Yerel seçimler sonrası en sık telaffuz edilen ifade ‘yapısal reformlar’ oldu. Hükümetten muhalefete, iş insanlarından çalışanlara, akademisyenlerden öğrencilere kadar hemen herkes yapısal reformlardan söz ediyor. Ne var ki her ciddi meselenin slogana dönüştüğünde ortaya çıkan sıkıntı burada da görülüyor ve yapısal reformlardan söz edenlerin çoğu bu ifadenin içini dolduramıyor. Bazısı vergi reformu diyor, bazısı enflasyonla mücadele diyor, bazısı işsizliğin azaltılması diyor ama onların da içi dolu değil.
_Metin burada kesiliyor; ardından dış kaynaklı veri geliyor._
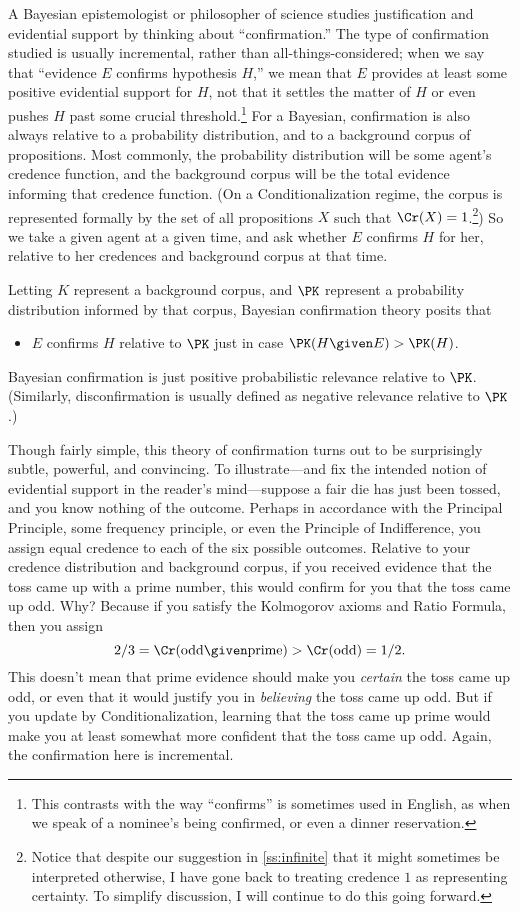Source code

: A Bayesian epistemologist or philosopher of science studies justification and evidential support by thinking about ``confirmation.'' The type of confirmation studied is usually incremental, rather than all-things-considered; when we say that ``evidence $E$ confirms hypothesis $H$,'' we mean that $E$ provides at least some positive evidential support for $H$, not that it settles the matter of $H$ or even pushes $H$ past some crucial threshold.\footnote
{This contrasts with the way ``confirms'' is sometimes used in English, as when we speak of a nominee's being confirmed, or even a dinner reservation.} 
 For a Bayesian, confirmation is also always relative to a probability distribution, and to a background corpus of propositions. Most commonly, the probability distribution will be some agent's credence function, and the background corpus will be the total evidence informing that credence function. (On a Conditionalization regime, the corpus is represented formally by the set of all propositions $X$ such that $\Cr(X)=1$.\footnote
{Notice that despite our suggestion in \autoref{ss:infinite} that it might sometimes be interpreted otherwise, I have gone back to treating credence $1$ as representing certainty. To simplify discussion, I will continue to do this going forward.}) So we take a given agent at a given time, and ask whether $E$ confirms $H$ for her, relative to her credences and background corpus at that time.
 
Letting $K$ represent a background corpus, and $\PK$ represent a probability distribution informed by that corpus, Bayesian confirmation theory posits that  
\begin{itemize}
\item[]{$E$ confirms $H$ relative to $\PK$ just in case $\PK(H \given E)>\PK(H)$.}
\end{itemize}
Bayesian confirmation is just positive probabilistic relevance relative to $\PK$. (Similarly, disconfirmation is usually defined as negative relevance relative to $\PK$.)

Though fairly simple, this theory of confirmation turns out to be surprisingly subtle, powerful, and convincing. To illustrate---and fix the intended notion of evidential support in the reader's mind---suppose a fair die has just been tossed, and you know nothing of the outcome. Perhaps in accordance with the Principal Principle, some frequency principle, or even the Principle of Indifference, you assign equal credence to each of the six possible outcomes. Relative to your credence distribution and background corpus, if you received evidence that the toss came up with a prime number, this would confirm for you that the toss came up odd. Why? Because if you satisfy the Kolmogorov axioms and Ratio Formula, then you assign 
\begin{equation}
2/3=\Cr(\text{odd} \given \text{prime})>\Cr(\text{odd})=1/2.
\end{equation}
This doesn't mean that prime evidence should make you \emph{certain} the toss came up odd, or even that it would justify you in \emph{believing} the toss came up odd. But if you update by Conditionalization, learning that the toss came up prime would make you at least somewhat more confident that the toss came up odd. Again, the confirmation here is incremental.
Herkes kendi konumuna göre ve ağırlıklı olarak ekonomiyle bağlantılı bir yapısal reform tanımı yapıyor. Başkaları neleri kastediyor bilmiyorum ama ben, yapısal reform denildiğinde Türk toplumunun üzerinde oturduğu yapının değiştirilmesini anlıyorum. Mesela köy enstitülerinin kurulması bir yapısal reformdu benim gözümde.
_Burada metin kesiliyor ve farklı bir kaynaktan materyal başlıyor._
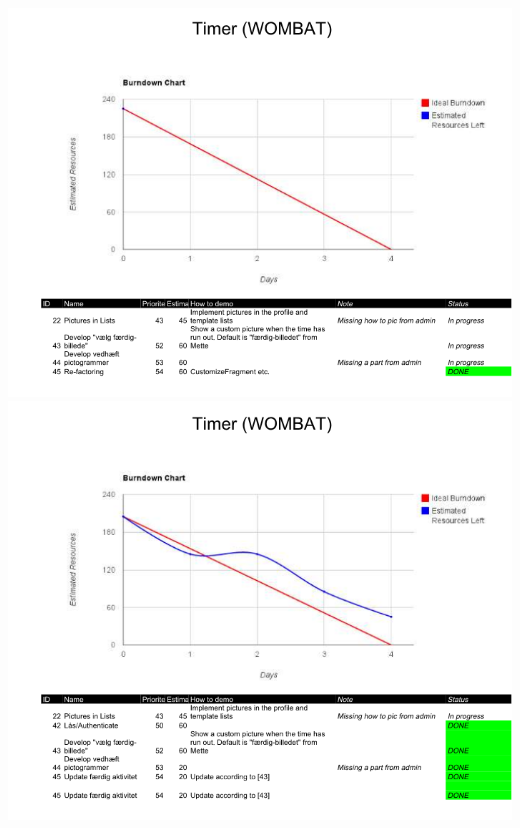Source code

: \begin{center}
		\includegraphics[width=\textwidth]{Development/burndown_charts/Sprint_5.png}
		\includegraphics[width=\textwidth]{Development/burndown_charts/Sprint_6.png}
	\end{center}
Yapısal reform, her ikisinin de evrensel olmadığını bilerek, bir sosyal ve ekonomi politikası seti olarak alınmalı. Ekonomi politikası mesela her ülkenin kendi koşullarına göre farklı olarak uygulanması gereken yaklaşımlar içeriyor. Örneğin para basıp dağıtsanız Türkiye’de anında harcamaya dönüşür ve enflasyonu azdırma pahasına da olsa ekonomiyi canlandırıcı etki yaratabilirsiniz. Aynısını Uzakdoğu ülkelerinde yaparsanız aynı etkiyi yaratamazsınız. Japonya Merkez Bankası yıllardır para dağıtıyor ama parayı alan evine gidiyor, harcamaya dönüştürmüyor çünkü insanların aklında hep gelecek endişesi var. Sosyal bilimleri fizik bilimlerden ayıran temel fark da burada zaten. Sosyal bilimlerde işin merkezinde insan var. Her ülkede insan davranışları, algıları, bekleyişleri farklı. O nedenle de farklı yaklaşımlar gerekiyor.
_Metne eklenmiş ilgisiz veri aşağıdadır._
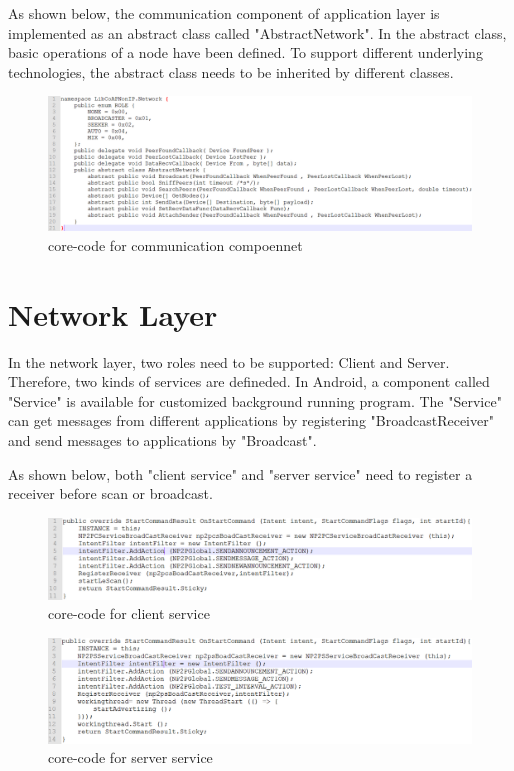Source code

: \documentclass{Nan_Thesis}
\begin{document}
As shown below, the communication component of application layer is implemented as an abstract class called "AbstractNetwork". In the abstract class, basic operations of a node have been defined. To support different underlying technologies, the abstract class needs to be inherited by different classes.  

\begin{figure}[H]
  \centering 
      \includegraphics[scale=0.45]{pic/code2.png} 
  \caption{core-code for communication compoennet}
\end{figure}

\section{Network Layer}
In the network layer, two roles need to be supported: Client and Server. Therefore, two kinds of services are defineded. In Android, a component called "Service" is available for customized background running program. The "Service" can get messages from different applications by registering "BroadcastReceiver" and send messages to applications by "Broadcast".

As shown below, both "client service" and "server service" need to register a receiver before scan or broadcast. 

\begin{figure}[h]
  \centering 
      \includegraphics[scale=0.5]{pic/code3.png} 
  \caption{core-code for client service}
\end{figure}
\newpage
\begin{figure}[h]
  \centering 
      \includegraphics[scale=0.5]{pic/code4.png} 
  \caption{core-code for server service}
\end{figure}
\end{document}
Meseleyi böyle ortaya koyunca yapısal reformların da ülkeden ülkeye farklı olması zorunluluğu çıkıyor. Hukukun üstünlüğü, demokrasi, insan hakları, ifade özgürlüğü gibi sorunlarını büyük ölçüde çözmüş olan batılı ülkelerle Türkiye gibi bu konularda gerilerde olan ülkelerde yapısal reformlar aynı anlama gelmiyor. Batılı ülkelerde mesela iş yaşamının düzenlenmesi, emeklilik meselelerinin çözümü gibi sorunlar yapısal reform olarak tanımlanıyor. Oysa bizim gibi ekonomilerde bunlar yeterli değil. IMF ve Dünya Bankası’nın önerdiği yapısal reformlarla benim Türkiye için önerdiklerim arasında ciddi bir fark var: Onların önerileri yalnızca ekonomiye odaklanıyor. Benim önerilerim ise “hukukun üstünlüğü sağlanmadan ekonomideki reformlar yürümez” diye başlıyor. Bence Türkiye için yasama, yürütme ve yargı erklerini yeniden ayıran bir güçler ayrımına dayalı Anayasa sistemini kurmadan yapısal reform olmaz. Son seçim sonuçlarının açıklanmasında yaşadığımız gecikmeler, tartışmalar bize hukukun üstünlüğü ve erklerin ayrılması ilkelerinin ne kadar önemli olduğunu net bir biçimde göstermiş olmalı.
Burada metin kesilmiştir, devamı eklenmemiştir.